> _Your goal_
Comb through the entries for "cross" and pull out each line that holds it.

Stored items
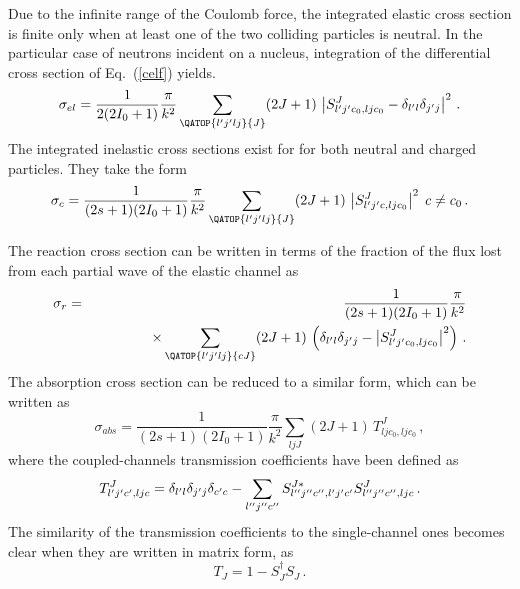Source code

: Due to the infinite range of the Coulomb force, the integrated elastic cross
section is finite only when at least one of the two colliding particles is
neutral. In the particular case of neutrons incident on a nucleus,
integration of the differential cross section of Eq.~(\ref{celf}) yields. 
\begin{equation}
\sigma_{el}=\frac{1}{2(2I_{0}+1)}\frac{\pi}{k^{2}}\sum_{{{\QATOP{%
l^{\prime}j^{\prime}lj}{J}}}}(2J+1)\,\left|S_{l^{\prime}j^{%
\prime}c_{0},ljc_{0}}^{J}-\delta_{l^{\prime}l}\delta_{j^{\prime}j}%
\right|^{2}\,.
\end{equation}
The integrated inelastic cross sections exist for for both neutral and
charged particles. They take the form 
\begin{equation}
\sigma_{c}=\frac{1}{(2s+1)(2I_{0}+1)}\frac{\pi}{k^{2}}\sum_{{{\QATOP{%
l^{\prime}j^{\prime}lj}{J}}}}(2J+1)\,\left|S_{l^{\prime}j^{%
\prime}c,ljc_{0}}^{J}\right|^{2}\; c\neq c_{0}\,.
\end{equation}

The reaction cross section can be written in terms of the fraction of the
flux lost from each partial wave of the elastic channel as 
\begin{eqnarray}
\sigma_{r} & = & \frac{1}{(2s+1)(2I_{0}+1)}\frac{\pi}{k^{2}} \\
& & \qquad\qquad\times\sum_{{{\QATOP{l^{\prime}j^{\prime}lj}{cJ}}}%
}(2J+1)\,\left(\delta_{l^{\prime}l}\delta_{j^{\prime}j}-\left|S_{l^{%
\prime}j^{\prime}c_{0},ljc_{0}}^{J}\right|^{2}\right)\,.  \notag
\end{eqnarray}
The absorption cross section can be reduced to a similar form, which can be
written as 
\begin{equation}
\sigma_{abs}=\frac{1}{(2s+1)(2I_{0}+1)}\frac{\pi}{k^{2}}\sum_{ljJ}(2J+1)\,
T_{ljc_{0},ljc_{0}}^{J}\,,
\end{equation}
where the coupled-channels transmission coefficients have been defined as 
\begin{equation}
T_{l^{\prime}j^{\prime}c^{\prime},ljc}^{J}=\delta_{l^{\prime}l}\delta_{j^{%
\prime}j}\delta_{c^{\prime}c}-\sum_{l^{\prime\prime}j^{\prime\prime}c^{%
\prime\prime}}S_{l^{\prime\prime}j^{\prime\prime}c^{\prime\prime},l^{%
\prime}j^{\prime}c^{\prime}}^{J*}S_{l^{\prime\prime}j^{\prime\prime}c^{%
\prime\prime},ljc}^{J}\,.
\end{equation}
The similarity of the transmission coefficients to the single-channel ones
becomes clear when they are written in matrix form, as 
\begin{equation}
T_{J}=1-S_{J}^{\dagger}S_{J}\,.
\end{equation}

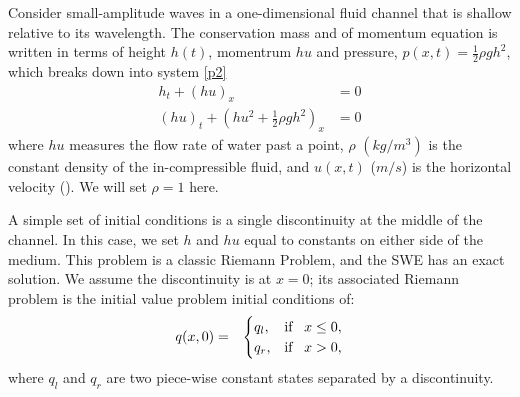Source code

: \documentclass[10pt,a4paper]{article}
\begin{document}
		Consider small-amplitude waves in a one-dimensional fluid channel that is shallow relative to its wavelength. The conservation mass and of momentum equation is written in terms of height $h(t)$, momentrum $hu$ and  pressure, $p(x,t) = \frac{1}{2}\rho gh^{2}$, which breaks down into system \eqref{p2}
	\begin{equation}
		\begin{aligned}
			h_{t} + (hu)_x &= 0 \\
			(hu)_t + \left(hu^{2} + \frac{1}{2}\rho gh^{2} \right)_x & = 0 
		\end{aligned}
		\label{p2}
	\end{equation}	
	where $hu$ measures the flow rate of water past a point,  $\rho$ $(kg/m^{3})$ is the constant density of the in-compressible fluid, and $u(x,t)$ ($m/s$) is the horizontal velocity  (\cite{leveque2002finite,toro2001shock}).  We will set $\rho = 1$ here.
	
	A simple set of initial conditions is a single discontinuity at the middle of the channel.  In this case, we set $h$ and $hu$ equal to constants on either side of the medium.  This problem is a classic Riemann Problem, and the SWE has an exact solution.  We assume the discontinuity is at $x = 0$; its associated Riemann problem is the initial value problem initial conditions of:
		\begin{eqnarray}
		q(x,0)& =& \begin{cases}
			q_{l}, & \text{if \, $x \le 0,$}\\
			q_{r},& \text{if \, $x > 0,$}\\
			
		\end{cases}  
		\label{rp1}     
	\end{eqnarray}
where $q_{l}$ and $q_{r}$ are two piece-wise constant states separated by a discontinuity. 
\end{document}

> _Answer section_
: Due to the infinite range of the Coulomb force, the integrated elastic cross
integration of the differential cross section of Eq.~(\ref{celf}) yields. 
The integrated inelastic cross sections exist for for both neutral and
The reaction cross section can be written in terms of the fraction of the
The absorption cross section can be reduced to a similar form, which can be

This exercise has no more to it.